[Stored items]
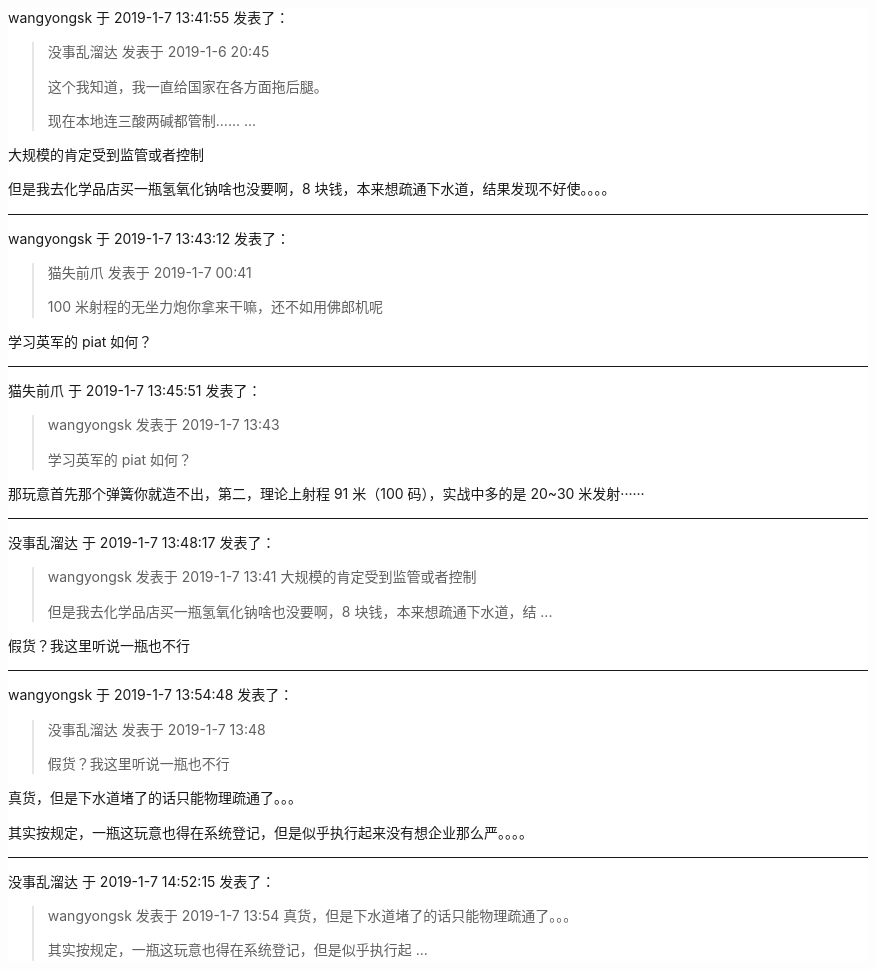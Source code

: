 wangyongsk 于 2019-1-7 13:41:55 发表了：

> 没事乱溜达 发表于 2019-1-6 20:45
>
> 这个我知道，我一直给国家在各方面拖后腿。
>
> 现在本地连三酸两碱都管制…… ...

大规模的肯定受到监管或者控制

但是我去化学品店买一瓶氢氧化钠啥也没要啊，8 块钱，本来想疏通下水道，结果发现不好使。。。。

---

wangyongsk 于 2019-1-7 13:43:12 发表了：

> 猫失前爪 发表于 2019-1-7 00:41
>
> 100 米射程的无坐力炮你拿来干嘛，还不如用佛郎机呢

学习英军的 piat 如何？

---

猫失前爪 于 2019-1-7 13:45:51 发表了：

> wangyongsk 发表于 2019-1-7 13:43
>
> 学习英军的 piat 如何？

那玩意首先那个弹簧你就造不出，第二，理论上射程 91 米（100 码），实战中多的是 20~30 米发射······

---

没事乱溜达 于 2019-1-7 13:48:17 发表了：

> wangyongsk 发表于 2019-1-7 13:41 大规模的肯定受到监管或者控制
>
> 但是我去化学品店买一瓶氢氧化钠啥也没要啊，8 块钱，本来想疏通下水道，结 ...

假货？我这里听说一瓶也不行

---

wangyongsk 于 2019-1-7 13:54:48 发表了：

> 没事乱溜达 发表于 2019-1-7 13:48
>
> 假货？我这里听说一瓶也不行

真货，但是下水道堵了的话只能物理疏通了。。。

其实按规定，一瓶这玩意也得在系统登记，但是似乎执行起来没有想企业那么严。。。。

---

没事乱溜达 于 2019-1-7 14:52:15 发表了：

> wangyongsk 发表于 2019-1-7 13:54 真货，但是下水道堵了的话只能物理疏通了。。。
>
> 其实按规定，一瓶这玩意也得在系统登记，但是似乎执行起 ...
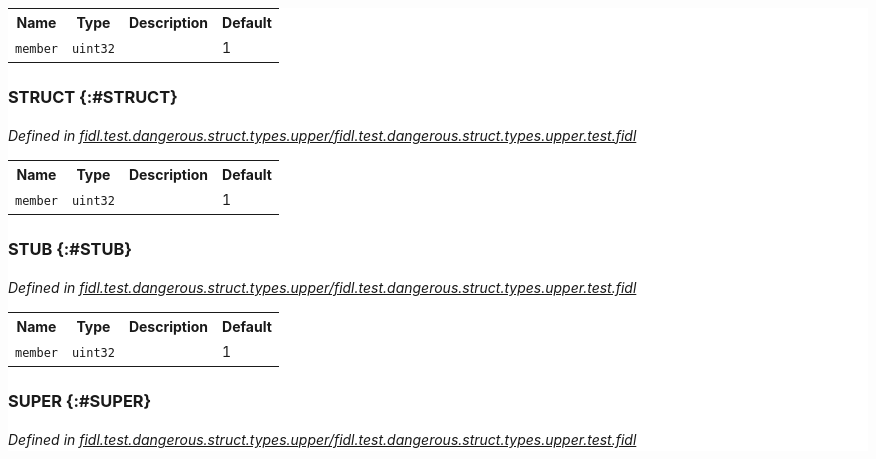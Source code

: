 



<table>
    <tr><th>Name</th><th>Type</th><th>Description</th><th>Default</th></tr><tr>
            <td><code>member</code></td>
            <td>
                <code>uint32</code>
            </td>
            <td></td>
            <td>1</td>
        </tr>
</table>

### STRUCT {:#STRUCT}
*Defined in [fidl.test.dangerous.struct.types.upper/fidl.test.dangerous.struct.types.upper.test.fidl](https://fuchsia.googlesource.com/fuchsia/+/master/garnet/tests/fidl-dangerous-identifiers/fidl/fidl.test.dangerous.struct.types.upper.test.fidl#172)*





<table>
    <tr><th>Name</th><th>Type</th><th>Description</th><th>Default</th></tr><tr>
            <td><code>member</code></td>
            <td>
                <code>uint32</code>
            </td>
            <td></td>
            <td>1</td>
        </tr>
</table>

### STUB {:#STUB}
*Defined in [fidl.test.dangerous.struct.types.upper/fidl.test.dangerous.struct.types.upper.test.fidl](https://fuchsia.googlesource.com/fuchsia/+/master/garnet/tests/fidl-dangerous-identifiers/fidl/fidl.test.dangerous.struct.types.upper.test.fidl#173)*





<table>
    <tr><th>Name</th><th>Type</th><th>Description</th><th>Default</th></tr><tr>
            <td><code>member</code></td>
            <td>
                <code>uint32</code>
            </td>
            <td></td>
            <td>1</td>
        </tr>
</table>

### SUPER {:#SUPER}
*Defined in [fidl.test.dangerous.struct.types.upper/fidl.test.dangerous.struct.types.upper.test.fidl](https://fuchsia.googlesource.com/fuchsia/+/master/garnet/tests/fidl-dangerous-identifiers/fidl/fidl.test.dangerous.struct.types.upper.test.fidl#174)*
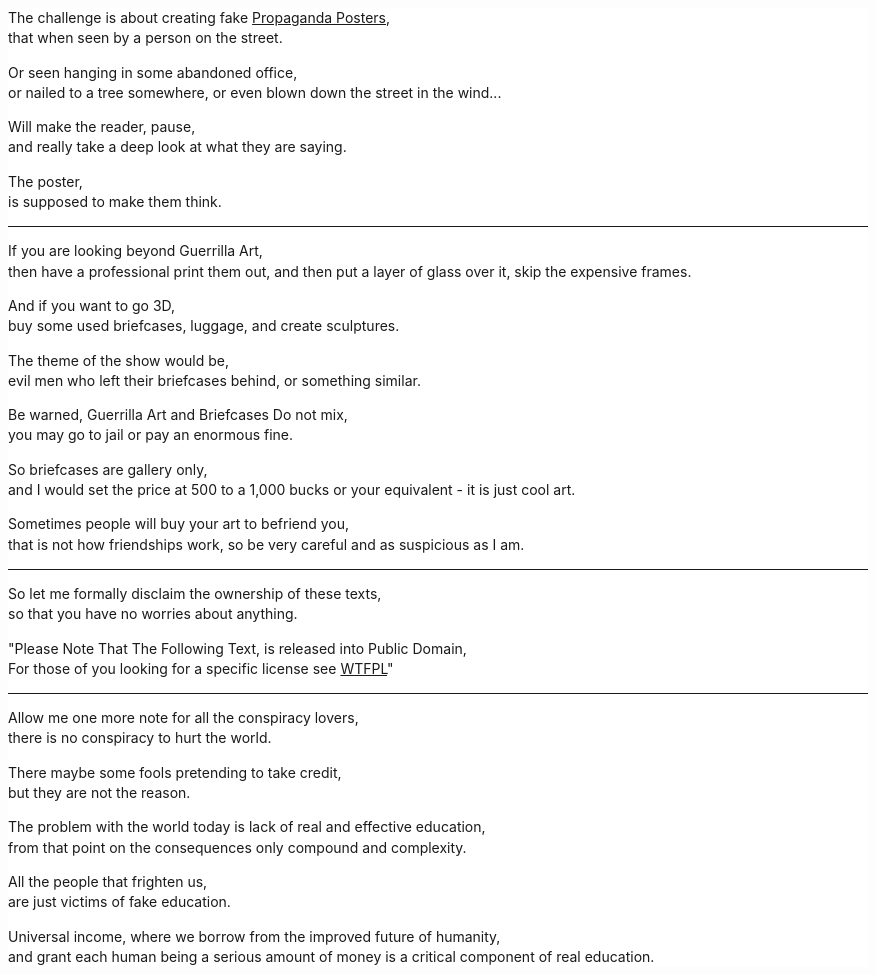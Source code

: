 The challenge is about creating fake [Propaganda Posters](https://www.qwant.com/?client=opensearch\&q=Propaganda+Posters\&t=images),\
that when seen by a person on the street.

Or seen hanging in some abandoned office,\
or nailed to a tree somewhere, or even blown down the street in the wind...

Will make the reader, pause,\
and really take a deep look at what they are saying.

The poster,\
is supposed to make them think.

---

If you are looking beyond Guerrilla Art,\
then have a professional print them out, and then put a layer of glass over it, skip the expensive frames.

And if you want to go 3D,\
buy some used briefcases, luggage, and create sculptures.

The theme of the show would be,\
evil men who left their briefcases behind, or something similar.

Be warned, Guerrilla Art and Briefcases Do not mix,\
you may go to jail or pay an enormous fine.

So briefcases are gallery only,\
and I would set the price at 500 to a 1,000 bucks or your equivalent - it is just cool art.

Sometimes people will buy your art to befriend you,\
that is not how friendships work, so be very careful and as suspicious as I am.

---

So let me formally disclaim the ownership of these texts,\
so that you have no worries about anything.

"Please Note That The Following Text, is released into Public Domain,\
For those of you looking for a specific license see [WTFPL](http://www.wtfpl.net)"

---

Allow me one more note for all the conspiracy lovers,\
there is no conspiracy to hurt the world.

There maybe some fools pretending to take credit,\
but they are not the reason.

The problem with the world today is lack of real and effective education,\
from that point on the consequences only compound and complexity.

All the people that frighten us,\
are just victims of fake education.

Universal income, where we borrow from the improved future of humanity,\
and grant each human being a serious amount of money is a critical component of real education.
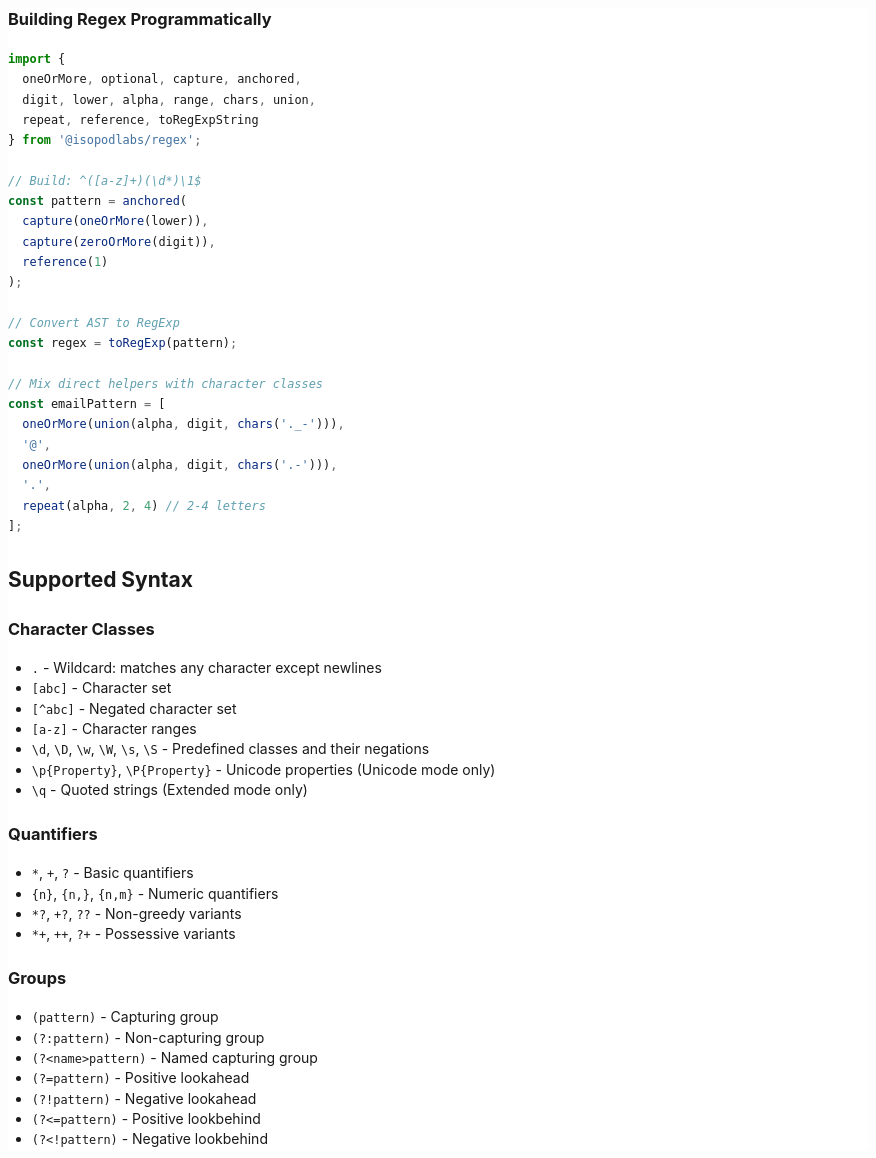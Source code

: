 ### Building Regex Programmatically

```typescript
import { 
  oneOrMore, optional, capture, anchored, 
  digit, lower, alpha, range, chars, union,
  repeat, reference, toRegExpString 
} from '@isopodlabs/regex';

// Build: ^([a-z]+)(\d*)\1$
const pattern = anchored(
  capture(oneOrMore(lower)),
  capture(zeroOrMore(digit)),
  reference(1)
);

// Convert AST to RegExp
const regex = toRegExp(pattern);

// Mix direct helpers with character classes
const emailPattern = [
  oneOrMore(union(alpha, digit, chars('._-'))),
  '@',
  oneOrMore(union(alpha, digit, chars('.-'))),
  '.',
  repeat(alpha, 2, 4) // 2-4 letters
];
```

## Supported Syntax

### Character Classes
- `.` - Wildcard: matches any character except newlines
- `[abc]` - Character set
- `[^abc]` - Negated character set  
- `[a-z]` - Character ranges
- `\d`, `\D`, `\w`, `\W`, `\s`, `\S` - Predefined classes and their negations
- `\p{Property}`, `\P{Property}` - Unicode properties (Unicode mode only)
- `\q` - Quoted strings (Extended mode only)

### Quantifiers
- `*`, `+`, `?` - Basic quantifiers
- `{n}`, `{n,}`, `{n,m}` - Numeric quantifiers
- `*?`, `+?`, `??` - Non-greedy variants
- `*+`, `++`, `?+` - Possessive variants

### Groups
- `(pattern)` - Capturing group
- `(?:pattern)` - Non-capturing group
- `(?<name>pattern)` - Named capturing group
- `(?=pattern)` - Positive lookahead
- `(?!pattern)` - Negative lookahead
- `(?<=pattern)` - Positive lookbehind
- `(?<!pattern)` - Negative lookbehind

- [PROBLEM DETAILS]:
If an entry holds an image, omit that image and print the remainder exactly as it stands.

- [RESPONSE]:
Source code

: wangyongsk 于 2019-1-7 13:41:55 发表了：

> 没事乱溜达 发表于 2019-1-6 20:45
>
> 这个我知道，我一直给国家在各方面拖后腿。
>
> 现在本地连三酸两碱都管制…… ...

大规模的肯定受到监管或者控制

但是我去化学品店买一瓶氢氧化钠啥也没要啊，8 块钱，本来想疏通下水道，结果发现不好使。。。。

---

wangyongsk 于 2019-1-7 13:43:12 发表了：

> 猫失前爪 发表于 2019-1-7 00:41
>
> 100 米射程的无坐力炮你拿来干嘛，还不如用佛郎机呢

学习英军的 piat 如何？

---

猫失前爪 于 2019-1-7 13:45:51 发表了：

> wangyongsk 发表于 2019-1-7 13:43
>
> 学习英军的 piat 如何？

那玩意首先那个弹簧你就造不出，第二，理论上射程 91 米（100 码），实战中多的是 20~30 米发射······

---

没事乱溜达 于 2019-1-7 13:48:17 发表了：

> wangyongsk 发表于 2019-1-7 13:41 大规模的肯定受到监管或者控制
>
> 但是我去化学品店买一瓶氢氧化钠啥也没要啊，8 块钱，本来想疏通下水道，结 ...

假货？我这里听说一瓶也不行

---

wangyongsk 于 2019-1-7 13:54:48 发表了：

> 没事乱溜达 发表于 2019-1-7 13:48
>
> 假货？我这里听说一瓶也不行

真货，但是下水道堵了的话只能物理疏通了。。。

其实按规定，一瓶这玩意也得在系统登记，但是似乎执行起来没有想企业那么严。。。。

---

没事乱溜达 于 2019-1-7 14:52:15 发表了：

> wangyongsk 发表于 2019-1-7 13:54 真货，但是下水道堵了的话只能物理疏通了。。。
>
> 其实按规定，一瓶这玩意也得在系统登记，但是似乎执行起 ...
Source code

: 



<table>
    <tr><th>Name</th><th>Type</th><th>Description</th><th>Default</th></tr><tr>
            <td><code>member</code></td>
            <td>
                <code>uint32</code>
            </td>
            <td></td>
            <td>1</td>
        </tr>
</table>

### STRUCT {:#STRUCT}
*Defined in [fidl.test.dangerous.struct.types.upper/fidl.test.dangerous.struct.types.upper.test.fidl](https://fuchsia.googlesource.com/fuchsia/+/master/garnet/tests/fidl-dangerous-identifiers/fidl/fidl.test.dangerous.struct.types.upper.test.fidl#172)*





<table>
    <tr><th>Name</th><th>Type</th><th>Description</th><th>Default</th></tr><tr>
            <td><code>member</code></td>
            <td>
                <code>uint32</code>
            </td>
            <td></td>
            <td>1</td>
        </tr>
</table>

### STUB {:#STUB}
*Defined in [fidl.test.dangerous.struct.types.upper/fidl.test.dangerous.struct.types.upper.test.fidl](https://fuchsia.googlesource.com/fuchsia/+/master/garnet/tests/fidl-dangerous-identifiers/fidl/fidl.test.dangerous.struct.types.upper.test.fidl#173)*





<table>
    <tr><th>Name</th><th>Type</th><th>Description</th><th>Default</th></tr><tr>
            <td><code>member</code></td>
            <td>
                <code>uint32</code>
            </td>
            <td></td>
            <td>1</td>
        </tr>
</table>

### SUPER {:#SUPER}
*Defined in [fidl.test.dangerous.struct.types.upper/fidl.test.dangerous.struct.types.upper.test.fidl](https://fuchsia.googlesource.com/fuchsia/+/master/garnet/tests/fidl-dangerous-identifiers/fidl/fidl.test.dangerous.struct.types.upper.test.fidl#174)*
Source code

: The challenge is about creating fake [Propaganda Posters](https://www.qwant.com/?client=opensearch\&q=Propaganda+Posters\&t=images),\
that when seen by a person on the street.

Or seen hanging in some abandoned office,\
or nailed to a tree somewhere, or even blown down the street in the wind...

Will make the reader, pause,\
and really take a deep look at what they are saying.

The poster,\
is supposed to make them think.

---

If you are looking beyond Guerrilla Art,\
then have a professional print them out, and then put a layer of glass over it, skip the expensive frames.

And if you want to go 3D,\
buy some used briefcases, luggage, and create sculptures.

The theme of the show would be,\
evil men who left their briefcases behind, or something similar.

Be warned, Guerrilla Art and Briefcases Do not mix,\
you may go to jail or pay an enormous fine.

So briefcases are gallery only,\
and I would set the price at 500 to a 1,000 bucks or your equivalent - it is just cool art.

Sometimes people will buy your art to befriend you,\
that is not how friendships work, so be very careful and as suspicious as I am.

---

So let me formally disclaim the ownership of these texts,\
so that you have no worries about anything.

"Please Note That The Following Text, is released into Public Domain,\
For those of you looking for a specific license see [WTFPL](http://www.wtfpl.net)"

---

Allow me one more note for all the conspiracy lovers,\
there is no conspiracy to hurt the world.

There maybe some fools pretending to take credit,\
but they are not the reason.

The problem with the world today is lack of real and effective education,\
from that point on the consequences only compound and complexity.

All the people that frighten us,\
are just victims of fake education.

Universal income, where we borrow from the improved future of humanity,\
and grant each human being a serious amount of money is a critical component of real education.
Source code

: ### Building Regex Programmatically

```typescript
import { 
  oneOrMore, optional, capture, anchored, 
  digit, lower, alpha, range, chars, union,
  repeat, reference, toRegExpString 
} from '@isopodlabs/regex';

// Build: ^([a-z]+)(\d*)\1$
const pattern = anchored(
  capture(oneOrMore(lower)),
  capture(zeroOrMore(digit)),
  reference(1)
);

// Convert AST to RegExp
const regex = toRegExp(pattern);

// Mix direct helpers with character classes
const emailPattern = [
  oneOrMore(union(alpha, digit, chars('._-'))),
  '@',
  oneOrMore(union(alpha, digit, chars('.-'))),
  '.',
  repeat(alpha, 2, 4) // 2-4 letters
];
```

## Supported Syntax

### Character Classes
- `.` - Wildcard: matches any character except newlines
- `[abc]` - Character set
- `[^abc]` - Negated character set  
- `[a-z]` - Character ranges
- `\d`, `\D`, `\w`, `\W`, `\s`, `\S` - Predefined classes and their negations
- `\p{Property}`, `\P{Property}` - Unicode properties (Unicode mode only)
- `\q` - Quoted strings (Extended mode only)

### Quantifiers
- `*`, `+`, `?` - Basic quantifiers
- `{n}`, `{n,}`, `{n,m}` - Numeric quantifiers
- `*?`, `+?`, `??` - Non-greedy variants
- `*+`, `++`, `?+` - Possessive variants

### Groups
- `(pattern)` - Capturing group
- `(?:pattern)` - Non-capturing group
- `(?<name>pattern)` - Named capturing group
- `(?=pattern)` - Positive lookahead
- `(?!pattern)` - Negative lookahead
- `(?<=pattern)` - Positive lookbehind
- `(?<!pattern)` - Negative lookbehind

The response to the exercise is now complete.